I’m not sure how much time passes, but I eventually head back into the break room. A few employees are milling about. I wait a few minutes, but no one comes to get me. I expect to be called into Mr. Cavadini’s office, or at least for the shift supervisor to want to speak to me. When no one comes, I don’t know what to do. I’ve still got several hours left on my shift, so I head back to the lobby, scanning for signs of an inquisition on the march. I bump into someone. I look up and see Mr. Cavadini, clipboard smashed against his chest, and my pulse triples.
“So sorry,” I say, apologizing for what must be a record-breaking number of times in the last half hour. This is it. I’m done for. He’s come to ax me.
“Please watch where you’re going, Miss . . .” He pauses while his eyes dart toward my name tag. “Bailey.”
“I . . .” Can’t apologize again. I just can’t. “Yes, sir.”
“How’s ticketing working out for you?

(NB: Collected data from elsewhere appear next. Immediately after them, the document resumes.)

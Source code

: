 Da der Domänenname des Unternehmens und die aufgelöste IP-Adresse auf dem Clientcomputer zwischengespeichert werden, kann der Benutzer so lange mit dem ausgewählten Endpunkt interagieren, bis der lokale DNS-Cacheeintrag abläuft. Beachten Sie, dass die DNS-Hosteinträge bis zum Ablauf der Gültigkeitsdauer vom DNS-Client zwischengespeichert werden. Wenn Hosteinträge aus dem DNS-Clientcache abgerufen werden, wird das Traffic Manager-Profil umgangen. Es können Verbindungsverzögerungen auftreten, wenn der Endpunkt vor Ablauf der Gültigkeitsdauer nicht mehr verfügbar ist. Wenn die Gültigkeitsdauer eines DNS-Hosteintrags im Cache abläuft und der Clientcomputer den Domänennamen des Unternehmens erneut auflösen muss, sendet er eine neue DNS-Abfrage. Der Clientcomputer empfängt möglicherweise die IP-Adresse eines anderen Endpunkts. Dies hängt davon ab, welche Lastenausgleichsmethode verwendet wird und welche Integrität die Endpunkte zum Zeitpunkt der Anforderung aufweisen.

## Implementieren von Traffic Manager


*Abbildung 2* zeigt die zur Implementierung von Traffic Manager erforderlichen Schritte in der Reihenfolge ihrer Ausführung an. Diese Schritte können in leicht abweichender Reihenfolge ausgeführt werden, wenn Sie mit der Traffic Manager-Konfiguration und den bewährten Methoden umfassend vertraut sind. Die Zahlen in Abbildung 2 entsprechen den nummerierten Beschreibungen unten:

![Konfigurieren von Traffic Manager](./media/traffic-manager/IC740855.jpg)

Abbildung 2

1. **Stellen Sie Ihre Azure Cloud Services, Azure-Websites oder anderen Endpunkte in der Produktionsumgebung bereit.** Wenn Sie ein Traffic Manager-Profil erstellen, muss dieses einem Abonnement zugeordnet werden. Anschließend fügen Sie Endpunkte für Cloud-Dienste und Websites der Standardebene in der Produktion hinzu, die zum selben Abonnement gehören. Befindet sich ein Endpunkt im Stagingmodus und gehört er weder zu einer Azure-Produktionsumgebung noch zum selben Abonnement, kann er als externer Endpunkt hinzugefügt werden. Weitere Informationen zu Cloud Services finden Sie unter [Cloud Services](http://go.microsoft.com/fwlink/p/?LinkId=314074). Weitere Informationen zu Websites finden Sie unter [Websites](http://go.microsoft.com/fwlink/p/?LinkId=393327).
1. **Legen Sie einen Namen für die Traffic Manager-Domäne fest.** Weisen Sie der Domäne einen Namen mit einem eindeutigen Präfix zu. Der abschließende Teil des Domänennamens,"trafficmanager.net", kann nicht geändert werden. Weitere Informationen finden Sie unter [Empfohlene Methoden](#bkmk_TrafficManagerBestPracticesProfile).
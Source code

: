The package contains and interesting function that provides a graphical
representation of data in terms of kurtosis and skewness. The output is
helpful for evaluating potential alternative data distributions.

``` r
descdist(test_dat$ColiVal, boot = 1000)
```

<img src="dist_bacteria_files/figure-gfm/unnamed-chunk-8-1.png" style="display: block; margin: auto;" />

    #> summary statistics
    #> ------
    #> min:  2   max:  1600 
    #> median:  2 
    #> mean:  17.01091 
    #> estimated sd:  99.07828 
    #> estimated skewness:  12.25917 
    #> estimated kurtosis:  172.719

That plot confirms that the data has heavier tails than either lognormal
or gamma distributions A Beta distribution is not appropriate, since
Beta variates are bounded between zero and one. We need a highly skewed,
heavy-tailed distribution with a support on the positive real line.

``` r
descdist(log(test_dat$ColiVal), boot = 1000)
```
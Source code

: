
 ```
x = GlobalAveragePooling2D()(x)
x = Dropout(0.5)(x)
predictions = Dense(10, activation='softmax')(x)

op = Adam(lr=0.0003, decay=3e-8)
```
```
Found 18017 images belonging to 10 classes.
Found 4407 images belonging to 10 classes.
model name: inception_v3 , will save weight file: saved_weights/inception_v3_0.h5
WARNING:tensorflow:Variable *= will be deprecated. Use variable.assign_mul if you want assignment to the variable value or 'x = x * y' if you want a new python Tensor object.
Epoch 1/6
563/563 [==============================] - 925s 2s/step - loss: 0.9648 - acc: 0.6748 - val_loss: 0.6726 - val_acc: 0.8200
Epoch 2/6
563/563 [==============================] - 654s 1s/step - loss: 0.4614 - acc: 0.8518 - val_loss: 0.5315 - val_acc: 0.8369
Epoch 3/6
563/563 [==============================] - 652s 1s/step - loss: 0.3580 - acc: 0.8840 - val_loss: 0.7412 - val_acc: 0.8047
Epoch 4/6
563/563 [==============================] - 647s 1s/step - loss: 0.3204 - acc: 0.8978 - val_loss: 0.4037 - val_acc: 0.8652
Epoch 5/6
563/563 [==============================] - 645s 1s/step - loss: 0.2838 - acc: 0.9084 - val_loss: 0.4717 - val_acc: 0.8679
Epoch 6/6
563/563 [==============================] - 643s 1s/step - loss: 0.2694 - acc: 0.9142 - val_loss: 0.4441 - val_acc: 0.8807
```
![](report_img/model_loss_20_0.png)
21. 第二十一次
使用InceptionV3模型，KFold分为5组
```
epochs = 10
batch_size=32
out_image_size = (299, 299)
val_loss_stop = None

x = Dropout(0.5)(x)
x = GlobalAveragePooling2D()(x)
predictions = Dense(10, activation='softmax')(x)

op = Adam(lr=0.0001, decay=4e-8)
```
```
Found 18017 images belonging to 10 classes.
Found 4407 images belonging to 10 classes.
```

Are you on a break?” His nose wrinkles. “You aren’t quitting, are you?”
“No, sir.”
He relaxes. Straightens his Cavern Palace tie. “Terrific. Back to your post,” he says absently, focus returned to the clipboard as he shuffles away. “Don’t forget to smile.”
Like I could do that right now. I head to the ticketing booth in a daze, still unsure what I’ll find there. I take a deep breath and knock on the door. It swings open. Porter is gone. A small line is forming on the other side of the glass, and Grace is handling it alone. Her shoulders relax when she sees me. She quickly switches off her mic.
“Hey,” she whispers. “Are you okay?”
“Yeah. I’m not going to be fired?”
She stares at me like I’ve gone nuts then shakes her head. “Porter just apologized and let them in free of charge. People will forgive anything if you give them stuff for free. Don’t quit! It’s all good. And I need your help now, yeah?”
“Okay.”
I close the door behind me and sit on my stool, waving the next person in line over to my window. I’m not sure how I feel. Relieved? Wiped out? Still humiliated and angry at Porter? I don’t even know anymore.
Before I click on my mic, I look down and see a fresh bottle of water and three cookies sitting on a printed Cavern Palace napkin. One chocolate chip, one sugar, one oatmeal. A note in scraggly, boyish handwriting is inked on the napkin’s corner, along with a drawing of a sad face. It says: Sorry.